• **Problem to solve**: Return all of the entries, keeping every word and mark as it is.

• **Recorded information**:
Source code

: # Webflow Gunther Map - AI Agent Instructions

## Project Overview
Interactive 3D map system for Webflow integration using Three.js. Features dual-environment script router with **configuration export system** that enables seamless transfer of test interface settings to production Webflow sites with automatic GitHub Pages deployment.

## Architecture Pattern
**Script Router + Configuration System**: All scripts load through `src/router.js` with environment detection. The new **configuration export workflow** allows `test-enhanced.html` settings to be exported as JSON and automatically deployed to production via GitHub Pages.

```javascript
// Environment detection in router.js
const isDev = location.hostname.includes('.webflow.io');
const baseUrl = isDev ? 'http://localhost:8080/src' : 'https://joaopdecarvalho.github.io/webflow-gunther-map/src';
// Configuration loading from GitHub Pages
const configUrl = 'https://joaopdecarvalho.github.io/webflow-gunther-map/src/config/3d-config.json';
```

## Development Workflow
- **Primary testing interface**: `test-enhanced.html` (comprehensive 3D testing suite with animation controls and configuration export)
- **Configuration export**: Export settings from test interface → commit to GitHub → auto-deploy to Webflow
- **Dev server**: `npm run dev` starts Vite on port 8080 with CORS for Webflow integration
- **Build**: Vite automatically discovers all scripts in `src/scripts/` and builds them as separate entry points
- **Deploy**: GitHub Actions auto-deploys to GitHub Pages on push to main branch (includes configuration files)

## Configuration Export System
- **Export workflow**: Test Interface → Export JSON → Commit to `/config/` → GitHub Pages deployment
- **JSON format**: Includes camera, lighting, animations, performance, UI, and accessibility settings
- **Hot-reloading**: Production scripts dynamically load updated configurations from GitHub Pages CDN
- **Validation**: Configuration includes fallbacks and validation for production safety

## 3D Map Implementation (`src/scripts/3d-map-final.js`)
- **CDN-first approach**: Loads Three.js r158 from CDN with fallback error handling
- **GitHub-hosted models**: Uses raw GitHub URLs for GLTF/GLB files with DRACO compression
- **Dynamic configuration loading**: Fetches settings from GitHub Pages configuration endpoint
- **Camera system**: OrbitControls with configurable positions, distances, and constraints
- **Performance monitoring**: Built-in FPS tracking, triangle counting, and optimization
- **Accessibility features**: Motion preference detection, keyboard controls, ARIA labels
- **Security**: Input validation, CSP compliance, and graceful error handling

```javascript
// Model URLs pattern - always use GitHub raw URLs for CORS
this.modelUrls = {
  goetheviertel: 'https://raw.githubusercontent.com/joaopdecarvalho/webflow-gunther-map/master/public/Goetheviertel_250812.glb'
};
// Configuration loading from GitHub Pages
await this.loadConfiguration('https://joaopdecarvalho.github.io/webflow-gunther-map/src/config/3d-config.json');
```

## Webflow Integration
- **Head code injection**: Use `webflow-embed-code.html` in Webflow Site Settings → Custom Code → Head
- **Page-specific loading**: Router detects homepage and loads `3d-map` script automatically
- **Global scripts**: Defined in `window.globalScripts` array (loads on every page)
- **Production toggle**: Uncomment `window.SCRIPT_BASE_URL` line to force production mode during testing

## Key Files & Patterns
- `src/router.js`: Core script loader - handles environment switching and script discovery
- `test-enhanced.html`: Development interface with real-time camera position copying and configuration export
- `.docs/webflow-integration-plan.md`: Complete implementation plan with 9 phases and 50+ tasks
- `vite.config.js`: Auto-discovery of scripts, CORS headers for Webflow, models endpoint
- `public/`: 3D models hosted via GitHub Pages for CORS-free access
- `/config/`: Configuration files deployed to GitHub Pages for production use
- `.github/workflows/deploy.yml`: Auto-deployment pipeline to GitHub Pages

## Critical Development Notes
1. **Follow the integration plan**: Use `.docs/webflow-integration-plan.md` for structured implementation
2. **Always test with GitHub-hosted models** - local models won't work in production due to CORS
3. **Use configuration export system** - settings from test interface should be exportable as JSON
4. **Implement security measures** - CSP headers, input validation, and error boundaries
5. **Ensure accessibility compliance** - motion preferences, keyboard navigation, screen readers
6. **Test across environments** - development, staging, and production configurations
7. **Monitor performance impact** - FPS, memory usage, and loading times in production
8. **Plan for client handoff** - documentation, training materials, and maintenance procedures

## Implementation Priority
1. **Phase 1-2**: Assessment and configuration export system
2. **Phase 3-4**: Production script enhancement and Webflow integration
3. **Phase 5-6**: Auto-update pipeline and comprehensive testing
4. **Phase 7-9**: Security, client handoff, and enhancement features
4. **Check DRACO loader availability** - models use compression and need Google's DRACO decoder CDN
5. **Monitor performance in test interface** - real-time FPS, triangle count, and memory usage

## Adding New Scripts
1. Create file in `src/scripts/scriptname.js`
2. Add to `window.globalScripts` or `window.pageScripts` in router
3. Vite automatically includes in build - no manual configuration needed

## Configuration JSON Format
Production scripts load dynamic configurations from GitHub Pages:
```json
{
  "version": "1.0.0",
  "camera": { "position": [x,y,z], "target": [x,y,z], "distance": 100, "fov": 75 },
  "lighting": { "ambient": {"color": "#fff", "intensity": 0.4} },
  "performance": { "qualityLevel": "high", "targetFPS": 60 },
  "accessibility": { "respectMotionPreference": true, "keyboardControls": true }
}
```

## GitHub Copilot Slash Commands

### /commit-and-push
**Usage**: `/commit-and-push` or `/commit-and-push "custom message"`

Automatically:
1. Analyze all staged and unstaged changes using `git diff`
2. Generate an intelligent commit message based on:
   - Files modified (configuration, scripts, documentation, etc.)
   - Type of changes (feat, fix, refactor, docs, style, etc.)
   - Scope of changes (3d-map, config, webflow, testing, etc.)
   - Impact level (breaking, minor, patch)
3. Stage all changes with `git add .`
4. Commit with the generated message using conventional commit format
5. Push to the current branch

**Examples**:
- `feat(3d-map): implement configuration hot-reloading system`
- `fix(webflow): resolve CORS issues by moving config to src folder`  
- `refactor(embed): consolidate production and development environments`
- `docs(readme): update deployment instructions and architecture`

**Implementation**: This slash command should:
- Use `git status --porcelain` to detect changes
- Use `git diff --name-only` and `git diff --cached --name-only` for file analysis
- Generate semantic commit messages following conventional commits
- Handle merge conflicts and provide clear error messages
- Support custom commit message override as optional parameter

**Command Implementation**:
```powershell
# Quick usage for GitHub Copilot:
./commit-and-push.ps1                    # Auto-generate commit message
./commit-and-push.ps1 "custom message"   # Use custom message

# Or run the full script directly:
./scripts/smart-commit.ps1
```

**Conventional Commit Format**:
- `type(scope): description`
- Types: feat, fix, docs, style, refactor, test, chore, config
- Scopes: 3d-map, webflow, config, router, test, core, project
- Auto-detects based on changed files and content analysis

• **Exercise response**:
Source code

: # Webflow Gunther Map - AI Agent Instructions

## Project Overview
Interactive 3D map system for Webflow integration using Three.js. Features dual-environment script router with **configuration export system** that enables seamless transfer of test interface settings to production Webflow sites with automatic GitHub Pages deployment.

## Architecture Pattern
**Script Router + Configuration System**: All scripts load through `src/router.js` with environment detection. The new **configuration export workflow** allows `test-enhanced.html` settings to be exported as JSON and automatically deployed to production via GitHub Pages.

```javascript
// Environment detection in router.js
const isDev = location.hostname.includes('.webflow.io');
const baseUrl = isDev ? 'http://localhost:8080/src' : 'https://joaopdecarvalho.github.io/webflow-gunther-map/src';
// Configuration loading from GitHub Pages
const configUrl = 'https://joaopdecarvalho.github.io/webflow-gunther-map/src/config/3d-config.json';
```

## Development Workflow
- **Primary testing interface**: `test-enhanced.html` (comprehensive 3D testing suite with animation controls and configuration export)
- **Configuration export**: Export settings from test interface → commit to GitHub → auto-deploy to Webflow
- **Dev server**: `npm run dev` starts Vite on port 8080 with CORS for Webflow integration
- **Build**: Vite automatically discovers all scripts in `src/scripts/` and builds them as separate entry points
- **Deploy**: GitHub Actions auto-deploys to GitHub Pages on push to main branch (includes configuration files)

## Configuration Export System
- **Export workflow**: Test Interface → Export JSON → Commit to `/config/` → GitHub Pages deployment
- **JSON format**: Includes camera, lighting, animations, performance, UI, and accessibility settings
- **Hot-reloading**: Production scripts dynamically load updated configurations from GitHub Pages CDN
- **Validation**: Configuration includes fallbacks and validation for production safety

## 3D Map Implementation (`src/scripts/3d-map-final.js`)
- **CDN-first approach**: Loads Three.js r158 from CDN with fallback error handling
- **GitHub-hosted models**: Uses raw GitHub URLs for GLTF/GLB files with DRACO compression
- **Dynamic configuration loading**: Fetches settings from GitHub Pages configuration endpoint
- **Camera system**: OrbitControls with configurable positions, distances, and constraints
- **Performance monitoring**: Built-in FPS tracking, triangle counting, and optimization
- **Accessibility features**: Motion preference detection, keyboard controls, ARIA labels
- **Security**: Input validation, CSP compliance, and graceful error handling

```javascript
// Model URLs pattern - always use GitHub raw URLs for CORS
this.modelUrls = {
  goetheviertel: 'https://raw.githubusercontent.com/joaopdecarvalho/webflow-gunther-map/master/public/Goetheviertel_250812.glb'
};
// Configuration loading from GitHub Pages
await this.loadConfiguration('https://joaopdecarvalho.github.io/webflow-gunther-map/src/config/3d-config.json');
```

## Webflow Integration
- **Head code injection**: Use `webflow-embed-code.html` in Webflow Site Settings → Custom Code → Head
- **Page-specific loading**: Router detects homepage and loads `3d-map` script automatically
- **Global scripts**: Defined in `window.globalScripts` array (loads on every page)
- **Production toggle**: Uncomment `window.SCRIPT_BASE_URL` line to force production mode during testing

## Key Files & Patterns
- `src/router.js`: Core script loader - handles environment switching and script discovery
- `test-enhanced.html`: Development interface with real-time camera position copying and configuration export
- `.docs/webflow-integration-plan.md`: Complete implementation plan with 9 phases and 50+ tasks
- `vite.config.js`: Auto-discovery of scripts, CORS headers for Webflow, models endpoint
- `public/`: 3D models hosted via GitHub Pages for CORS-free access
- `/config/`: Configuration files deployed to GitHub Pages for production use
- `.github/workflows/deploy.yml`: Auto-deployment pipeline to GitHub Pages

## Critical Development Notes
1. **Follow the integration plan**: Use `.docs/webflow-integration-plan.md` for structured implementation
2. **Always test with GitHub-hosted models** - local models won't work in production due to CORS
3. **Use configuration export system** - settings from test interface should be exportable as JSON
4. **Implement security measures** - CSP headers, input validation, and error boundaries
5. **Ensure accessibility compliance** - motion preferences, keyboard navigation, screen readers
6. **Test across environments** - development, staging, and production configurations
7. **Monitor performance impact** - FPS, memory usage, and loading times in production
8. **Plan for client handoff** - documentation, training materials, and maintenance procedures

## Implementation Priority
1. **Phase 1-2**: Assessment and configuration export system
2. **Phase 3-4**: Production script enhancement and Webflow integration
3. **Phase 5-6**: Auto-update pipeline and comprehensive testing
4. **Phase 7-9**: Security, client handoff, and enhancement features
4. **Check DRACO loader availability** - models use compression and need Google's DRACO decoder CDN
5. **Monitor performance in test interface** - real-time FPS, triangle count, and memory usage

## Adding New Scripts
1. Create file in `src/scripts/scriptname.js`
2. Add to `window.globalScripts` or `window.pageScripts` in router
3. Vite automatically includes in build - no manual configuration needed

## Configuration JSON Format
Production scripts load dynamic configurations from GitHub Pages:
```json
{
  "version": "1.0.0",
  "camera": { "position": [x,y,z], "target": [x,y,z], "distance": 100, "fov": 75 },
  "lighting": { "ambient": {"color": "#fff", "intensity": 0.4} },
  "performance": { "qualityLevel": "high", "targetFPS": 60 },
  "accessibility": { "respectMotionPreference": true, "keyboardControls": true }
}
```

## GitHub Copilot Slash Commands

### /commit-and-push
**Usage**: `/commit-and-push` or `/commit-and-push "custom message"`

Automatically:
1. Analyze all staged and unstaged changes using `git diff`
2. Generate an intelligent commit message based on:
   - Files modified (configuration, scripts, documentation, etc.)
   - Type of changes (feat, fix, refactor, docs, style, etc.)
   - Scope of changes (3d-map, config, webflow, testing, etc.)
   - Impact level (breaking, minor, patch)
3. Stage all changes with `git add .`
4. Commit with the generated message using conventional commit format
5. Push to the current branch

**Examples**:
- `feat(3d-map): implement configuration hot-reloading system`
- `fix(webflow): resolve CORS issues by moving config to src folder`  
- `refactor(embed): consolidate production and development environments`
- `docs(readme): update deployment instructions and architecture`

**Implementation**: This slash command should:
- Use `git status --porcelain` to detect changes
- Use `git diff --name-only` and `git diff --cached --name-only` for file analysis
- Generate semantic commit messages following conventional commits
- Handle merge conflicts and provide clear error messages
- Support custom commit message override as optional parameter

**Command Implementation**:
```powershell
# Quick usage for GitHub Copilot:
./commit-and-push.ps1                    # Auto-generate commit message
./commit-and-push.ps1 "custom message"   # Use custom message

# Or run the full script directly:
./scripts/smart-commit.ps1
```

**Conventional Commit Format**:
- `type(scope): description`
- Types: feat, fix, docs, style, refactor, test, chore, config
- Scopes: 3d-map, webflow, config, router, test, core, project
- Auto-detects based on changed files and content analysis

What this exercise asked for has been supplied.